New roads, schools, public transport, housing, and Garda resources have all been promised as part of the Coalition’s €27bn capital spending programme.
However, the plan — which will become a cornerstone of the Fine Gael-Labour election campaign — was branded as “auction politics”.
With just months before the general election, Enda Kenny launched plans for a €2.4bn metro for Dublin, which will not carry its first passengers for over a decade.
Transport Minister Paschal Donohoe denied the Coalition was spending future governments’ money to win over voters now after launching Dublin’s airport rail link — which will not be completed until 2027.
However, while the multi-billion euro project was given the go-ahead, he said money could not be found for the Cork-Limerick road link as “choices” had to be made based on the funds available.

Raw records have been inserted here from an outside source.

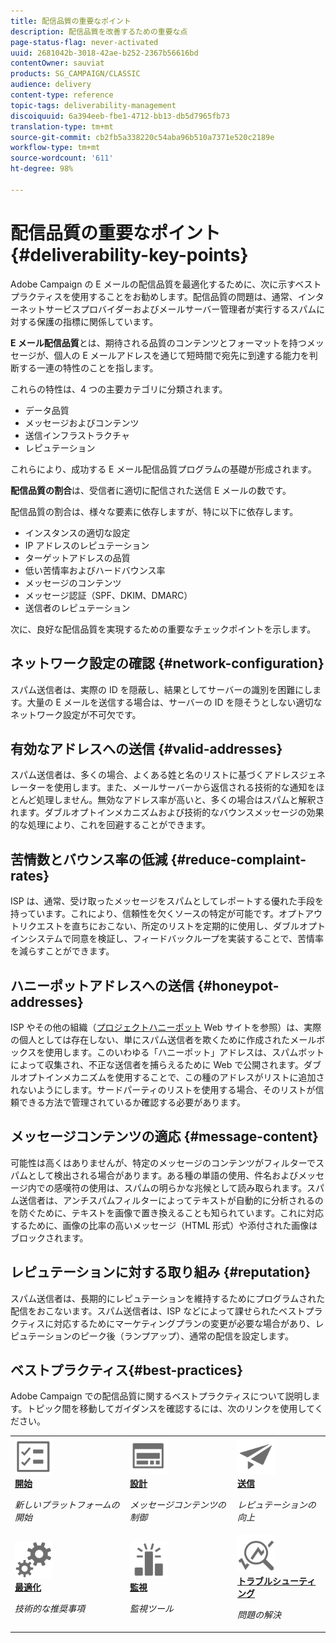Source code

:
 ```yaml
---
title: 配信品質の重要なポイント
description: 配信品質を改善するための重要な点
page-status-flag: never-activated
uuid: 2681042b-3018-42ae-b252-2367b56616bd
contentOwner: sauviat
products: SG_CAMPAIGN/CLASSIC
audience: delivery
content-type: reference
topic-tags: deliverability-management
discoiquuid: 6a394eeb-fbe1-4712-bb13-db5d7965fb73
translation-type: tm+mt
source-git-commit: cb2fb5a338220c54aba96b510a7371e520c2189e
workflow-type: tm+mt
source-wordcount: '611'
ht-degree: 98%

---
```



# 配信品質の重要なポイント{#deliverability-key-points}

Adobe Campaign の E メールの配信品質を最適化するために、次に示すベストプラクティスを使用することをお勧めします。配信品質の問題は、通常、インターネットサービスプロバイダーおよびメールサーバー管理者が実行するスパムに対する保護の指標に関係しています。

**E メール配信品質**&#x200B;とは、期待される品質のコンテンツとフォーマットを持つメッセージが、個人の E メールアドレスを通じて短時間で宛先に到達する能力を判断する一連の特性のことを指します。

これらの特性は、4 つの主要カテゴリに分類されます。
* データ品質
* メッセージおよびコンテンツ
* 送信インフラストラクチャ
* レピュテーション

これらにより、成功する E メール配信品質プログラムの基礎が形成されます。

**配信品質の割合**&#x200B;は、受信者に適切に配信された送信 E メールの数です。

配信品質の割合は、様々な要素に依存しますが、特に以下に依存します。
* インスタンスの適切な設定
* IP アドレスのレピュテーション
* ターゲットアドレスの品質
* 低い苦情率およびハードバウンス率
* メッセージのコンテンツ
* メッセージ認証（SPF、DKIM、DMARC）
* 送信者のレピュテーション

次に、良好な配信品質を実現するための重要なチェックポイントを示します。

## ネットワーク設定の確認 {#network-configuration}

スパム送信者は、実際の ID を隠蔽し、結果としてサーバーの識別を困難にします。大量の E メールを送信する場合は、サーバーの ID を隠そうとしない適切なネットワーク設定が不可欠です。

## 有効なアドレスへの送信 {#valid-addresses}

スパム送信者は、多くの場合、よくある姓と名のリストに基づくアドレスジェネレーターを使用します。また、メールサーバーから返信される技術的な通知をほとんど処理しません。無効なアドレス率が高いと、多くの場合はスパムと解釈されます。ダブルオプトインメカニズムおよび技術的なバウンスメッセージの効果的な処理により、これを回避することができます。

## 苦情数とバウンス率の低減 {#reduce-complaint-rates}

ISP は、通常、受け取ったメッセージをスパムとしてレポートする優れた手段を持っています。これにより、信頼性を欠くソースの特定が可能です。オプトアウトリクエストを直ちにおこない、所定のリストを定期的に使用し、ダブルオプトインシステムで同意を検証し、フィードバックループを実装することで、苦情率を減らすことができます。

## ハニーポットアドレスへの送信 {#honeypot-addresses}

ISP やその他の組織（[プロジェクトハニーポット](https://www.projecthoneypot.org/) Web サイトを参照）は、実際の個人としては存在しない、単にスパム送信者を欺くために作成されたメールボックスを使用します。このいわゆる「ハニーポット」アドレスは、スパムボットによって収集され、不正な送信者を捕らえるために Web で公開されます。ダブルオプトインメカニズムを使用することで、この種のアドレスがリストに追加されないようにします。サードパーティのリストを使用する場合、そのリストが信頼できる方法で管理されているか確認する必要があります。

## メッセージコンテンツの適応 {#message-content}

可能性は高くはありませんが、特定のメッセージのコンテンツがフィルターでスパムとして検出される場合があります。ある種の単語の使用、件名およびメッセージ内での感嘆符の使用は、スパムの明らかな兆候として読み取られます。スパム送信者は、アンチスパムフィルターによってテキストが自動的に分析されるのを防ぐために、テキストを画像で置き換えることも知られています。これに対応するために、画像の比率の高いメッセージ（HTML 形式）や添付された画像はブロックされます。

## レピュテーションに対する取り組み {#reputation}

スパム送信者は、長期的にレピュテーションを維持するためにプログラムされた配信をおこないます。スパム送信者は、ISP などによって課せられたベストプラクティスに対応するためにマーケティングプランの変更が必要な場合があり、レピュテーションのピーク後（ランプアップ）、通常の配信を設定します。

## ベストプラクティス{#best-practices}

Adobe Campaign での配信品質に関するベストプラクティスについて説明します。トピック間を移動してガイダンスを確認するには、次のリンクを使用してください。

<table>
<tr>
  <td>
    <a href="starting-new-platform.md">
      <img alt="開始" src="assets/do-not-localize/start.svg" width="60px"/>
    </a>
    <div>
      <a href="starting-new-platform.md">
    <strong>開始</strong>
    </a>
    </div>
    <p>
    <em>新しいプラットフォームの開始</em>
    <p>
  </td>
   <td>
    <a href="control-message-content.md">
      <img alt="設計" src="assets/do-not-localize/design.svg" width="60px"/>
    </a>
    <div>
      <a href="control-message-content.md">
    <strong>設計</strong>
    </a>
    </div>
    <p>
    <em>メッセージコンテンツの制御</em>
    <p>
  </td>
  <td>
    <a href="improve-reputation.md">
      <img alt="設計" src="assets/do-not-localize/check.svg" width="60px"/>
    </a>
    <div>
      <a href="improve-reputation.md">
    <strong>送信</strong>
    </a>
    </div>
    <p>
    <em>レピュテーションの向上</em>
    <p>
  </td>
</tr>
<tr>
  <td>
    <a href="technical-recommendations.md">
      <img alt="最適化" src="assets/do-not-localize/optimize.svg" width="60px"/>
    </a>
    <div>
      <a href="technical-recommendations.md">
    <strong>最適化</strong>
    </a>
    </div>
    <p>
    <em>技術的な推奨事項</em>
    <p>
  </td>
   <td>
    <a href="monitoring-deliverability.md">
      <img alt="確認" src="assets/do-not-localize/monitor.svg" width="60px"/>
    </a>
    <div>
      <a href="monitoring-deliverability.md">
    <strong>監視</strong>
    </a>
    </div>
    <p>
    <em>監視ツール</em>
    <p>
  </td>
  <td>
    <a href="deliverability-faq.md">
      <img alt="最適化" src="assets/do-not-localize/troubleshoot.svg" width="60px"/>
    </a>
    <div>
      <a href="deliverability-faq.md">
    <strong>トラブルシューティング</strong>
    </a>
    </div>
    <p>
    <em>問題の解決</em>
    <p>
  </td>
</tr>
</table>
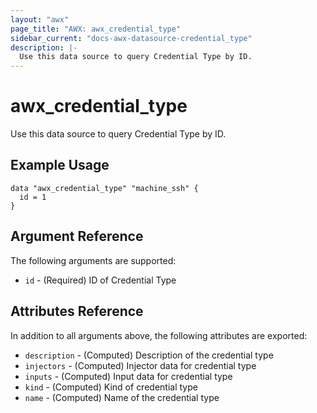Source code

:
```yaml
---
layout: "awx"
page_title: "AWX: awx_credential_type"
sidebar_current: "docs-awx-datasource-credential_type"
description: |-
  Use this data source to query Credential Type by ID.
---
```


# awx_credential_type

Use this data source to query Credential Type by ID.

## Example Usage

```hcl
data "awx_credential_type" "machine_ssh" {
  id = 1
}
```

## Argument Reference

The following arguments are supported:

* `id` - (Required) ID of Credential Type

## Attributes Reference

In addition to all arguments above, the following attributes are exported:

* `description` - (Computed) Description of the credential type
* `injectors` - (Computed) Injector data for credential type
* `inputs` - (Computed) Input data for credential type
* `kind` - (Computed) Kind of credential type
* `name` - (Computed) Name of the credential type
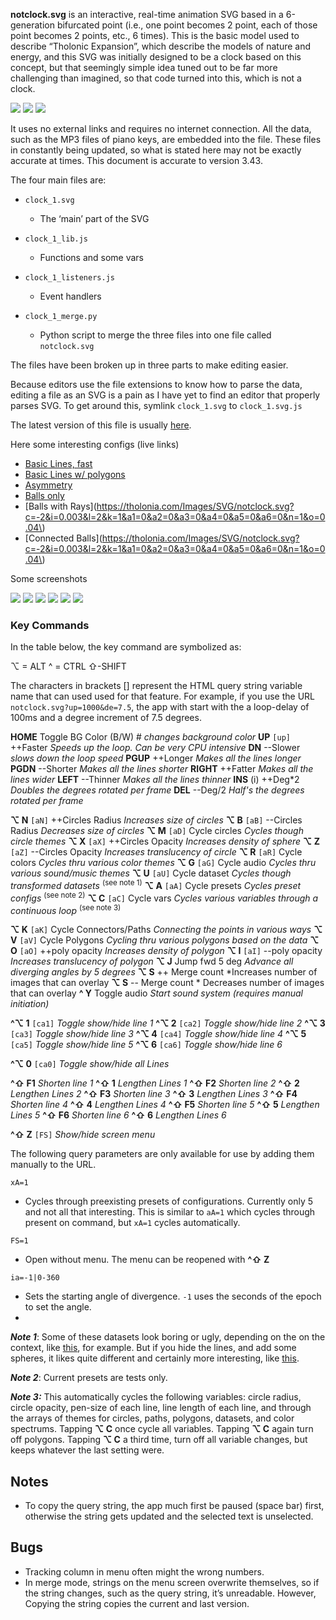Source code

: **notclock.svg** is an interactive, real-time animation SVG based in a 6-generation bifurcated point (i.e., one point becomes 2 point, each of those point becomes 2 points, etc., 6 times).  This is the basic model used to describe “Tholonic Expansion”, which describe the models of nature and energy, and this SVG was initially designed to be a clock based on this concept, but that seemingly simple idea tuned out to be far more challenging than imagined, so that code turned into this, which is not a clock.

<img src="images/growth_15deg.jpg"/>

<img src="images/bothsides.png"/>

<img src="images/lightning-3.png"/>

It uses no external links and requires no internet connection.  All the data, such as the MP3 files of piano keys, are embedded into the file.  These files in constantly being updated, so what is stated here may not be exactly accurate at times.  This document is accurate to version 3.43.

The four main files are:

- `clock_1.svg`
  - The ‘main’ part of the SVG

- `clock_1_lib.js`
  - Functions and some vars

- `clock_1_listeners.js`
  - Event handlers

- `clock_1_merge.py`
  - Python script to merge the three files into one file called `notclock.svg`


The files have been broken up in three parts to make editing easier.

Because editors use the file extensions to know how to parse the data, editing a file as an SVG is a pain as I have yet to find an editor that properly parses SVG.  To get around this, symlink `clock_1.svg` to `clock_1.svg.js` 

The latest version of this file is usually [here](https://tholonia.com/Images/SVG/notclock.svg).

Here some interesting configs (live links)

- [Basic Lines, fast](https://tholonia.com/Images/SVG/notclock.svg?c=10&i=0.234375&l=0&k=0&q=1&a1=1&a2=1&a3=1&a4=1&a5=1&a6=1&n=0&o=1&g=1&p=1&a=0)
- [Basic Lines w/ polygons](https://tholonia.com/Images/SVG/notclock.svg?c=10&i=0.0146484375&l=0&k=0&q=1&a1=1&a2=1&a3=1&a4=1&a5=1&a6=1&n=1&o=1&g=1&p=1&a=0)
- [Asymmetry](https://tholonia.com/Images/SVG/notclock.svg?c=1000&i=7.5&l=2&k=1&q=1&a1=0&a2=0&a3=1&a4=1&a5=1&a6=1&n=0&o=1&g=1&p=1&a=4)
- [Balls only](https://tholonia.com/Images/SVG/notclock.svg?c=10&i=0.0146484375&l=5&k=0&q=0&n=5&o=1&g=1&p=16&a=0)
- [Balls with Rays](https://tholonia.com/Images/SVG/notclock.svg?c=-2&i=0.003&l=2&k=1&a1=0&a2=0&a3=0&a4=0&a5=0&a6=0&n=1&o=0.04\)
- [Connected Balls](https://tholonia.com/Images/SVG/notclock.svg?c=-2&i=0.003&l=2&k=1&a1=0&a2=0&a3=0&a4=0&a5=0&a6=0&n=1&o=0.04\)

Some screenshots

<img src="images/clock_balls.png"/>

<img src="images/clock_basic_lines_w_poly.png"/>

<img src="images/clock_multi1.png"/>

<img src="images/clock_multi2.png"/>

<img src="images/clock_multi3.png"/>

<img src="images/clock_polyballs.png"/>

### Key Commands
In the table below, the key command are symbolized as:

⌥ = ALT
^ = CTRL
⇧-SHIFT

The characters in brackets [] represent the HTML query string variable name that can used used for that feature.  For example, if you use the URL `notclock.svg?up=1000&de=7.5`, the app with start with the a loop-delay of 100ms and a degree increment of 7.5 degrees.

**HOME**   Toggle BG Color (B/W)   # *changes background color*
**UP** `[up]`    ++Faster             *Speeds up the loop.  Can be very CPU intensive*
**DN**                --Slower              *slows down the loop speed*
**PGUP**           ++Longer            *Makes all the lines longer*
**PGDN**           --Shorter             *Makes all the lines shorter*
**RIGHT**          ++Fatter             *Makes all the lines wider*
**LEFT**             --Thinner            *Makes all the lines thinner*
**INS** (i)            ++Deg\*2           *Doubles the degrees rotated per frame*
**DEL**                --Deg/2              *Half's the degrees rotated per frame*

**⌥ N** `[aN]`   ++Circles Radius      *Increases size of circles*
**⌥ B** `[aB]`    --Circles Radius        *Decreases size of circles*
**⌥ M** `[aD]`      Cycle circles         *Cycles though circle themes* 
**⌥ X** `[aX]`  ++Circles Opacity     *Increases density of sphere*
**⌥ Z** `[aZ]`   --Circles Opacity       *Increases translucency of circle*
**⌥ R** `[aR]`      Cycle colors          *Cycles thru various color themes*
**⌥ G** `[aG]`      Cycle audio           *Cycles thru various sound/music themes*
**⌥ U** `[aU]`      Cycle dataset         *Cycles though transformed datasets* <sup>(see note 1)</sup>
**⌥ A** `[aA]`      Cycle presets          *Cycles preset configs* <sup>(see note 2)</sup>
**⌥ C** `[aC]`      Cycle vars              *Cycles various variables through a continuous loop* <sup>(see note 3)</sup>

**⌥ K** `[aK]`      Cycle Connectors/Paths   *Connecting the points in various ways*
**⌥ V** `[aV]`      Cycle Polygons      *Cycling thru various polygons based on the data*
**⌥ O** `[aO]`    ++poly opacity         *Increases density of polygon*
**⌥ I** `[aI]`       --poly opacity         *Increases translucency of polygon*
**⌥ J**                      Jump fwd 5 deg     *Advance all diverging angles by 5 degrees*
**⌥ S**                      ++ Merge count     *Increases number of images that can overlay
**⌥ S**                      -- Merge count       * Decreases number of images that can overlay
**^ Y**                       Toggle audio           *Start sound system (requires manual initiation)*

**^⌥  1** `[ca1]`   *Toggle show/hide line 1*
**^⌥  2** `[ca2]`   *Toggle show/hide line 2*
**^⌥  3** `[ca3]`   *Toggle show/hide line 3*
**^⌥  4** `[ca4]`   *Toggle show/hide line 4*
**^⌥  5** `[ca5]`   *Toggle show/hide line 5*
**^⌥  6** `[ca6]`  *Toggle show/hide line 6*

**^⌥ 0**  `[ca0]` *Toggle show/hide all Lines*

**^⇧ F1**   *Shorten line 1*		**^⇧ 1**    *Lengthen Lines 1*
**^⇧ F2**   *Shorten line 2*		**^⇧ 2**    *Lengthen Lines 2*
**^⇧ F3**   *Shorten line 3*		**^⇧ 3**    *Lengthen Lines 3*
**^⇧ F4**   *Shorten line 4*		**^⇧ 4**    *Lengthen Lines 4*
**^⇧ F5**   *Shorten line 5*		**^⇧ 5**    *Lengthen Lines 5*
**^⇧ F6**   *Shorten line 6*		**^⇧ 6**    *Lengthen Lines 6*

**^⇧ Z** `[FS]`  *Show/hide screen menu*

The following query parameters are only available for use by adding them manually to the URL.

```xA=1``` 
- Cycles through preexisting presets of configurations.  Currently only 5 and not all that interesting.  This is similar to ```aA=1``` which cycles through present on command, but ```xA=1``` cycles automatically.

```FS=1```
- Open without menu.  The menu can be reopened with **^⇧ Z**

```ia=-1|0-360```
- Sets the starting angle of divergence.  `-1` uses the seconds of the epoch to set the angle.
-

***Note 1***: Some of these datasets look boring or ugly, depending on the on the context, like [this](https://tholonia.com/Images/SVG/notclock.svg??up=1000&de=57.29577951308232&aN=0&aR=0&aV=0&aO=1&aG=1&aX=1&aK=0&aU=2&aA=0&aC=0&aM=0&aS=0), for example.  But if you hide the lines, and add some spheres, it likes quite different and certainly more interesting, like [this](https://tholonia.com/Images/SVG/notclock.svg??up=1000&de=57.29577951308232&aN=14&aR=0&a0=0&aV=0&aO=1&aG=1&aX=1&aK=0&aU=2&aA=0&aC=0&aM=1&aS=0).

***Note 2***: Current presets are tests only.

***Note 3:*** This automatically cycles the following variables: circle radius, circle opacity, pen-size of each line, line length of each line, and through the arrays of themes for circles, paths, polygons, datasets, and color spectrums.  Tapping **⌥ C** once cycle all variables.  Tapping **⌥ C** again turn off polygons.  Tapping **⌥ C** a third time, turn off all variable changes, but keeps whatever the last setting were.

## Notes

- To copy the query string, the app much first be paused (space bar) first, otherwise the string gets updated and the selected text is unselected.

## Bugs

- Tracking column in menu often might the wrong numbers.
- In merge mode, strings on the menu screen overwrite themselves, so if the string changes, such as the query string, it’s unreadable.  However, Copying the string copies the current and last version.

Under the plan, Cork has been given a “high priority” in a €1bn flood prevention initiative with the OPW’s largest ever defence scheme which is intended to protect some 2,000 homes.
Elsewhere, funding will be released for justice, including €205m for new Garda technology and €46m for new Garda vehicles. Hundreds of dilapidated and out-of-date schools starved of resources during the recession will also benefit from a €3.5bn investment in education, it was announced.
The plan also includes a “digital strategy for schools”, to integrate technology into everyday teaching and improved broadband for primary schools and new computers.
The Government said that all measures in the plan would be reviewed after two years and that all projects had been costed.
The opposition said that many projects in the six-year plan had already been announced. Such projects include the rural development plan, construction 2020, the 1916 commemorations as well as social housing building plans.
Renua Ireland leader Lucinda Creighton accused the Government of dangling projects in front of the electorate in a manner reminiscent of the Celtic Tiger.
Employers group Ibec said the plans lacked sufficient ambition and scale.
Chief economist Fergal O’Brien said: “Ireland has the second lowest spend in infrastructure of any EU country, but the fastest growing population.”